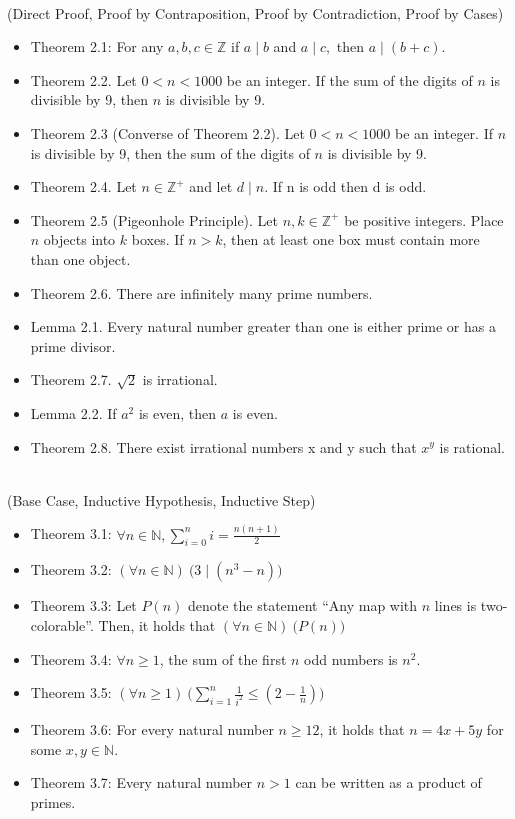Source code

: \documentclass{article}
\begin{document}
\\
(Direct Proof, Proof by Contraposition, Proof by Contradiction, Proof by Cases)
\begin{itemize}
\item Theorem 2.1: For any $a, b, c\in\mathbb{Z}$ if $a\mid b$ and $a\mid c,$ then $a\mid(b + c)$.
\item Theorem 2.2. Let $0 < n < 1000$ be an integer. If the sum of the digits of $n$ is divisible by 9, then $n$ is divisible by 9.
\item Theorem 2.3 (Converse of Theorem 2.2). Let $0 < n < 1000$ be an integer. If $n$ is divisible by 9, then the sum of the digits of $n$ is divisible by 9.
\item Theorem 2.4. Let $n\in\mathbb{Z^+}$ and let $d\mid n$. If n is odd then d is odd.
\item Theorem 2.5 (Pigeonhole Principle). Let $n, k\in\mathbb{Z^+}$ be positive integers. Place $n$ objects into $k$ boxes. If $n > k$, then at least one box must contain more than one object.
\item Theorem 2.6. There are infinitely many prime numbers.
\item Lemma 2.1. Every natural number greater than one is either prime or has a prime divisor.
\item Theorem 2.7. $\sqrt{2}$ is irrational.
\item Lemma 2.2. If $a^2$ is even, then $a$ is even.
\item Theorem 2.8. There exist irrational numbers x and y such that $x^y$ is rational. \\
\end{itemize}

\\
(Base Case, Inductive Hypothesis, Inductive Step)
\begin{itemize}
\item Theorem 3.1: $\forall n\in\mathbb{N}, \sum\limits_{i=0}^{n} i = \frac{n(n+1)}{2}$
\item Theorem 3.2: $(\forall n\in\mathbb{N})\ \big(3\mid(n^3-n)\big)$
\item Theorem 3.3: Let $P(n)$ denote the statement ``Any map with $n$ lines is two-colorable''. Then, it holds that $(\forall n\in\mathbb{N})\ \big(P(n)\big)$
\item Theorem 3.4: $\forall n\geq1$, the sum of the first $n$ odd numbers is $n^2.$
\item Theorem 3.5: $(\forall n\geq1)\ \big(\sum\limits_{i=1}^{n} \frac{1}{i^2}\leq(2 - \frac{1}{n})\big)$
\item Theorem 3.6: For every natural number $n\geq12$, it holds that $n = 4x + 5y$ for some $x, y\in\mathbb{N}$.
\item Theorem 3.7: Every natural number $n>1$ can be written as a product of primes.
\end{itemize}
\end{document}
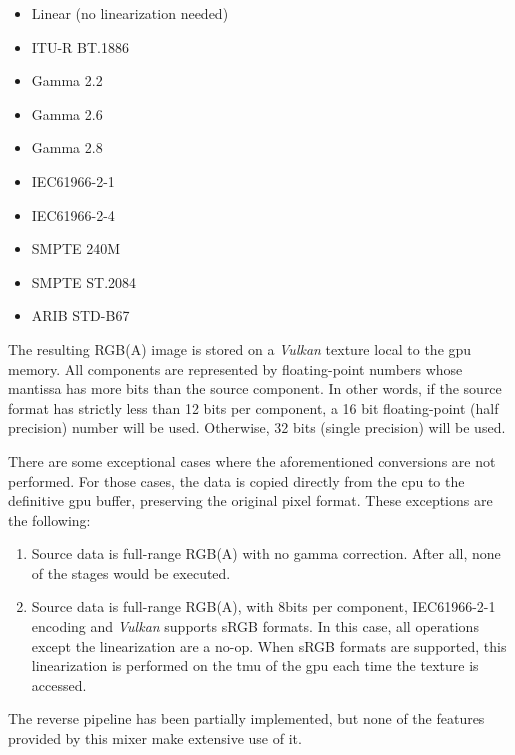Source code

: \documentclass[../main.tex]{subfiles}
\begin{document}
\begin{itemize}
    \item Linear (no linearization needed)
    \item ITU-R BT.1886\cite{bt1886}
    \item Gamma 2.2
    \item Gamma 2.6
    \item Gamma 2.8
    \item IEC61966-2-1\cite{iec61966-2-1}
    \item IEC61966-2-4\cite{iec61966-2-4}
    \item SMPTE 240M\cite{smpte240M} 
    \item SMPTE ST.2084\cite{smpte2084}
    \item ARIB STD-B67\cite{aribStdB67}
\end{itemize}

The resulting RGB(A) image is stored on a \textit{Vulkan} texture local to the \gls{gpu} memory. All components are represented by floating-point numbers whose mantissa has more bits than the source component. In other words, if the source format has strictly less than 12 bits per component, a 16 bit floating-point (half precision) number will be used. Otherwise, 32 bits (single precision) will be used\cite{ieee754}.\newline

There are some exceptional cases where the aforementioned conversions are not performed. For those cases, the data is copied directly from the \gls{cpu} to the definitive \gls{gpu} buffer, preserving the original pixel format. These exceptions are the following:

\begin{enumerate}[label=(\alph*)]
    \item Source data is full-range RGB(A) with no gamma correction. After all, none of the stages would be executed.
    \item Source data is full-range RGB(A), with 8bits per component, IEC61966-2-1 encoding and \textit{Vulkan} supports sRGB formats. In this case, all operations except the linearization are a no-op. When sRGB formats are supported, this linearization is performed on the \gls{tmu} of the \gls{gpu} each time the texture is accessed.
\end{enumerate}

The reverse pipeline has been partially implemented, but none of the features provided by this mixer make extensive use of it.\newline
\end{document}
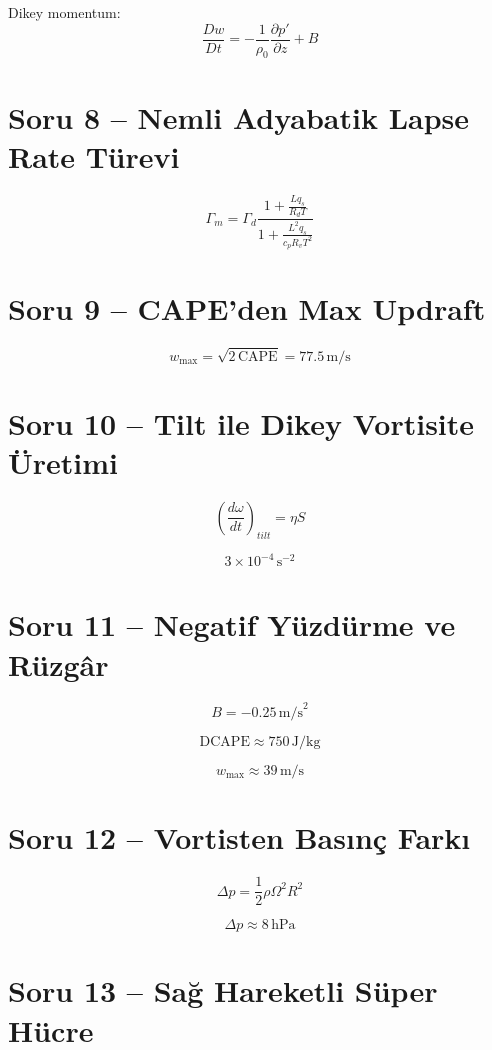 \documentclass[12pt,a4paper]{article}
\begin{document}
Dikey momentum:
\[
\frac{Dw}{Dt} = -\frac{1}{\rho_0} \frac{\partial p'}{\partial z} + B
\]

\section*{Soru 8 -- Nemli Adyabatik Lapse Rate Türevi}

\[
\Gamma_m = \Gamma_d 
\frac{1 + \frac{L q_s}{R_d T}}
     {1 + \frac{L^2 q_s}{c_p R_v T^2}}
\]

\section*{Soru 9 -- CAPE'den Max Updraft}

\[
w_{\max} = \sqrt{2\,\text{CAPE}} = 77.5\, \text{m/s}
\]

\section*{Soru 10 -- Tilt ile Dikey Vortisite Üretimi}

\[
\left(\frac{d\omega}{dt}\right)_{tilt} = \eta S
\]

\[
3\times 10^{-4} \, \text{s}^{-2}
\]

\section*{Soru 11 -- Negatif Yüzdürme ve Rüzgâr}

\[
B = -0.25 \, \text{m/s}^2
\]

\[
\text{DCAPE} \approx 750\, \text{J/kg}
\]

\[
w_{\max} \approx 39\, \text{m/s}
\]

\section*{Soru 12 -- Vortisten Basınç Farkı}

\[
\Delta p = \frac{1}{2} \rho \Omega^2 R^2
\]

\[
\Delta p \approx 8 \, \text{hPa}
\]

\section*{Soru 13 -- Sağ Hareketli Süper Hücre}
\end{document}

• [WORK TO BE COMPLETED] Return the entries unchanged, save for the pictures, which do not belong in the copy.

• [EXERCISE RESULT]
Source code

: \documentclass{article}
\begin{document}
\\
(Direct Proof, Proof by Contraposition, Proof by Contradiction, Proof by Cases)
\begin{itemize}
\item Theorem 2.1: For any $a, b, c\in\mathbb{Z}$ if $a\mid b$ and $a\mid c,$ then $a\mid(b + c)$.
\item Theorem 2.2. Let $0 < n < 1000$ be an integer. If the sum of the digits of $n$ is divisible by 9, then $n$ is divisible by 9.
\item Theorem 2.3 (Converse of Theorem 2.2). Let $0 < n < 1000$ be an integer. If $n$ is divisible by 9, then the sum of the digits of $n$ is divisible by 9.
\item Theorem 2.4. Let $n\in\mathbb{Z^+}$ and let $d\mid n$. If n is odd then d is odd.
\item Theorem 2.5 (Pigeonhole Principle). Let $n, k\in\mathbb{Z^+}$ be positive integers. Place $n$ objects into $k$ boxes. If $n > k$, then at least one box must contain more than one object.
\item Theorem 2.6. There are infinitely many prime numbers.
\item Lemma 2.1. Every natural number greater than one is either prime or has a prime divisor.
\item Theorem 2.7. $\sqrt{2}$ is irrational.
\item Lemma 2.2. If $a^2$ is even, then $a$ is even.
\item Theorem 2.8. There exist irrational numbers x and y such that $x^y$ is rational. \\
\end{itemize}

\\
(Base Case, Inductive Hypothesis, Inductive Step)
\begin{itemize}
\item Theorem 3.1: $\forall n\in\mathbb{N}, \sum\limits_{i=0}^{n} i = \frac{n(n+1)}{2}$
\item Theorem 3.2: $(\forall n\in\mathbb{N})\ \big(3\mid(n^3-n)\big)$
\item Theorem 3.3: Let $P(n)$ denote the statement ``Any map with $n$ lines is two-colorable''. Then, it holds that $(\forall n\in\mathbb{N})\ \big(P(n)\big)$
\item Theorem 3.4: $\forall n\geq1$, the sum of the first $n$ odd numbers is $n^2.$
\item Theorem 3.5: $(\forall n\geq1)\ \big(\sum\limits_{i=1}^{n} \frac{1}{i^2}\leq(2 - \frac{1}{n})\big)$
\item Theorem 3.6: For every natural number $n\geq12$, it holds that $n = 4x + 5y$ for some $x, y\in\mathbb{N}$.
\item Theorem 3.7: Every natural number $n>1$ can be written as a product of primes.
\end{itemize}
\end{document}
Source code

: \documentclass[../main.tex]{subfiles}
\begin{document}
\begin{itemize}
    \item Linear (no linearization needed)
    \item ITU-R BT.1886\cite{bt1886}
    \item Gamma 2.2
    \item Gamma 2.6
    \item Gamma 2.8
    \item IEC61966-2-1\cite{iec61966-2-1}
    \item IEC61966-2-4\cite{iec61966-2-4}
    \item SMPTE 240M\cite{smpte240M} 
    \item SMPTE ST.2084\cite{smpte2084}
    \item ARIB STD-B67\cite{aribStdB67}
\end{itemize}

The resulting RGB(A) image is stored on a \textit{Vulkan} texture local to the \gls{gpu} memory. All components are represented by floating-point numbers whose mantissa has more bits than the source component. In other words, if the source format has strictly less than 12 bits per component, a 16 bit floating-point (half precision) number will be used. Otherwise, 32 bits (single precision) will be used\cite{ieee754}.\newline

There are some exceptional cases where the aforementioned conversions are not performed. For those cases, the data is copied directly from the \gls{cpu} to the definitive \gls{gpu} buffer, preserving the original pixel format. These exceptions are the following:

\begin{enumerate}[label=(\alph*)]
    \item Source data is full-range RGB(A) with no gamma correction. After all, none of the stages would be executed.
    \item Source data is full-range RGB(A), with 8bits per component, IEC61966-2-1 encoding and \textit{Vulkan} supports sRGB formats. In this case, all operations except the linearization are a no-op. When sRGB formats are supported, this linearization is performed on the \gls{tmu} of the \gls{gpu} each time the texture is accessed.
\end{enumerate}

The reverse pipeline has been partially implemented, but none of the features provided by this mixer make extensive use of it.\newline
\end{document}
 \documentclass[12pt,a4paper]{article}
\begin{document}
Dikey momentum:
\[
\frac{Dw}{Dt} = -\frac{1}{\rho_0} \frac{\partial p'}{\partial z} + B
\]

\section*{Soru 8 -- Nemli Adyabatik Lapse Rate Türevi}

\[
\Gamma_m = \Gamma_d 
\frac{1 + \frac{L q_s}{R_d T}}
     {1 + \frac{L^2 q_s}{c_p R_v T^2}}
\]

\section*{Soru 9 -- CAPE'den Max Updraft}

\[
w_{\max} = \sqrt{2\,\text{CAPE}} = 77.5\, \text{m/s}
\]

\section*{Soru 10 -- Tilt ile Dikey Vortisite Üretimi}

\[
\left(\frac{d\omega}{dt}\right)_{tilt} = \eta S
\]

\[
3\times 10^{-4} \, \text{s}^{-2}
\]

\section*{Soru 11 -- Negatif Yüzdürme ve Rüzgâr}

\[
B = -0.25 \, \text{m/s}^2
\]

\[
\text{DCAPE} \approx 750\, \text{J/kg}
\]

\[
w_{\max} \approx 39\, \text{m/s}
\]

\section*{Soru 12 -- Vortisten Basınç Farkı}

\[
\Delta p = \frac{1}{2} \rho \Omega^2 R^2
\]

\[
\Delta p \approx 8 \, \text{hPa}
\]

\section*{Soru 13 -- Sağ Hareketli Süper Hücre}
\end{document}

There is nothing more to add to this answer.